Di un vero e proprio “neuro-chip” da impiantare sulla corteccia cerebrale, giusto sopra l’orecchio
destro, nel tentativo di interpretare i segnali provenienti dai neuroni ed elaborarli tramite un
computer. Si tratta di un dispositivo composto da un array di un centinaio di elettrodi capaci di
monitorare un alto numero di neuroni. Per impiantarli, viene praticato un piccolo foro nella scatola
cranica al di sopra dell’orecchio e in quella sede viene piazzato il “sensore” da 2 millimetri, a
diretto contatto con la parte della corteccia cerebrale che controlla il movimento. L’array verrà
spinto nella corteccia fino ad una profondità non superiore al millimetro.

“L’impianto – afferma l’azienda – consentirà la raccolta dei segnali dalla corteccia, affinché
vengano elaborati e analizzati, producendo in questo modo una interfaccia con un personal computer.
In questo modo, BrainGate dovrebbe consentire a questi pazienti di utilizzare il computer come mezzo
per comunicare e controllare semplici dispositivi che si trovano nel loro ambiente”.

Alla Cyberkinetics dicono che il dispositivo – già testato con successo sulle scimmie – potrebbe
essere sul mercato per il 2007. La sperimentazione appare giustificata in vista dell’uso del
BrainGate per ridare autonomia ai cerebrolesi. Come ha sottolineato uno dei fondatori della
Cyberkinetics, nonché preside del Dipartimento di Scienze Neurologiche della Brown University, John
P. Donoghue, “il controllo cerebrale può sostituire quello manuale”.

Ma possiamo facilmente immaginare a quali altri scopi, ovviamente non dichiarati, sia destinata una
tale tecnologia.

NEURAL PROSTHESIS PROGRAM

Alan Rudolph della DARPA (Defense Advanced Research Projects Agency), ad esempio, tempo fa
dichiarava che il Neural Prosthesis Program produrrà una nuova generazione di elettrodi, chip e
software per computer che potranno consentire ai soldati di controllare arti artificiali
superveloci, di pilotare veicoli a distanza e di guidare robot mobili in ambienti pericolosi, usando
solo la forza del loro pensiero. Apparecchi che velocizzeranno i processi decisori, miglioreranno le
capacità cognitive e la memoria e renderanno possibile comunicare senza fili tra cervelli di persone
diverse.

THE TURING OPTION

Fantascienza o fantarealtà?
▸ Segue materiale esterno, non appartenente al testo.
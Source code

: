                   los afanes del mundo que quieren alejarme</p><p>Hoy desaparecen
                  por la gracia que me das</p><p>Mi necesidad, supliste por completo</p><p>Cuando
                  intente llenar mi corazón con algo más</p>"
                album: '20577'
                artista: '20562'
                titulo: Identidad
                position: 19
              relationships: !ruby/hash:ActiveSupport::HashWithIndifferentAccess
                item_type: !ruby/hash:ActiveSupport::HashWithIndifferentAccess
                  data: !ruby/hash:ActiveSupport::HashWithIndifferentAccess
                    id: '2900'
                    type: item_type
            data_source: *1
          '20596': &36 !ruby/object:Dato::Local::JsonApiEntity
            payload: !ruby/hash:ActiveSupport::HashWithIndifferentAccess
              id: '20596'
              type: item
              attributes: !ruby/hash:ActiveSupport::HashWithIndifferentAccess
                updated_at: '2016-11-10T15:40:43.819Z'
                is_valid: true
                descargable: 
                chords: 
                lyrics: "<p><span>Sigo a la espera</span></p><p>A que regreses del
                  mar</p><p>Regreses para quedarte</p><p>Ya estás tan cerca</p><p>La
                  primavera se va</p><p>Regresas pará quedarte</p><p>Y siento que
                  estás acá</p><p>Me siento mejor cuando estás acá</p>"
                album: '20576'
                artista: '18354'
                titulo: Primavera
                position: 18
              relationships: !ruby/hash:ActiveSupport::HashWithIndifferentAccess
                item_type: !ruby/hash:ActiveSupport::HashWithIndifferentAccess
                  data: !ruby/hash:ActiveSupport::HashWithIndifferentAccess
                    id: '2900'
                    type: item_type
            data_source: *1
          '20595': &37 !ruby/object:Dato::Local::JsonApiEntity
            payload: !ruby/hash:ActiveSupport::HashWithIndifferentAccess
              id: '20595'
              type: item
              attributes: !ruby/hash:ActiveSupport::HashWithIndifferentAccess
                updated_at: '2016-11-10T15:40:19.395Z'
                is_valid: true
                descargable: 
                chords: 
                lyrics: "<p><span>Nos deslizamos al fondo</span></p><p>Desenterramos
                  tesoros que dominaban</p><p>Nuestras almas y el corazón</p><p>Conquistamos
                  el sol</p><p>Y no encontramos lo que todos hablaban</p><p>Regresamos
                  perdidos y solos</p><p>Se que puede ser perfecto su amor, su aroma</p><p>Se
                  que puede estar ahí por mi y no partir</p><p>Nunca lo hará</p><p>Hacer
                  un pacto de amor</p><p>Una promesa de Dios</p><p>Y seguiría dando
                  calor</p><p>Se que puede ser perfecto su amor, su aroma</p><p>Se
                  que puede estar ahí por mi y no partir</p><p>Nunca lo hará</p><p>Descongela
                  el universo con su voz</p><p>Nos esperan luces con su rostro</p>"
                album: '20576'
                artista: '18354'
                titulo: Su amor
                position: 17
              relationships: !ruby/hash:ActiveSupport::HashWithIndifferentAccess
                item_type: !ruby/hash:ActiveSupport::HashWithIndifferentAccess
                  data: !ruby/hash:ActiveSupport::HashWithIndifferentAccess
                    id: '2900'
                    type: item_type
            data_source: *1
Sempre più difficile dirlo.

Di certo, lo scopo non dichiarato di queste sperimentazioni è quello di giungere alla
riprogrammazione neurale e a tecniche neuro-informatiche di lavaggio del cervello proprio come
quelle immaginate da Harry Harrison e Marvin Minsky (The Turing Option), Philip Dick e da tutto il
cyberpunk.

Anzi, si ha quasi la sensazione che i moderni neuro-scienziati siano figli proprio di questo
immaginario distopico, che invece di produrre degli anticorpi memetici ha generato proprio quel
mondo a cui cercava di opporsi.

Da anti-utopia a realtà distopica.

Di fatto, ci troviamo immersi in un metaverso da incubo proprio come immaginato dagli scrittori di
fantascienza, gli ultimi profeti. Nessuno, e dico nessuno, è stato capace di immaginare, e di
conseguenza creare, un mondo parallelo anti-distopico. Un altro mondo possibile per il momento
rimane solo uno slogan privo di significato. Nella guerra tra memi ha trionfato il meme egoista.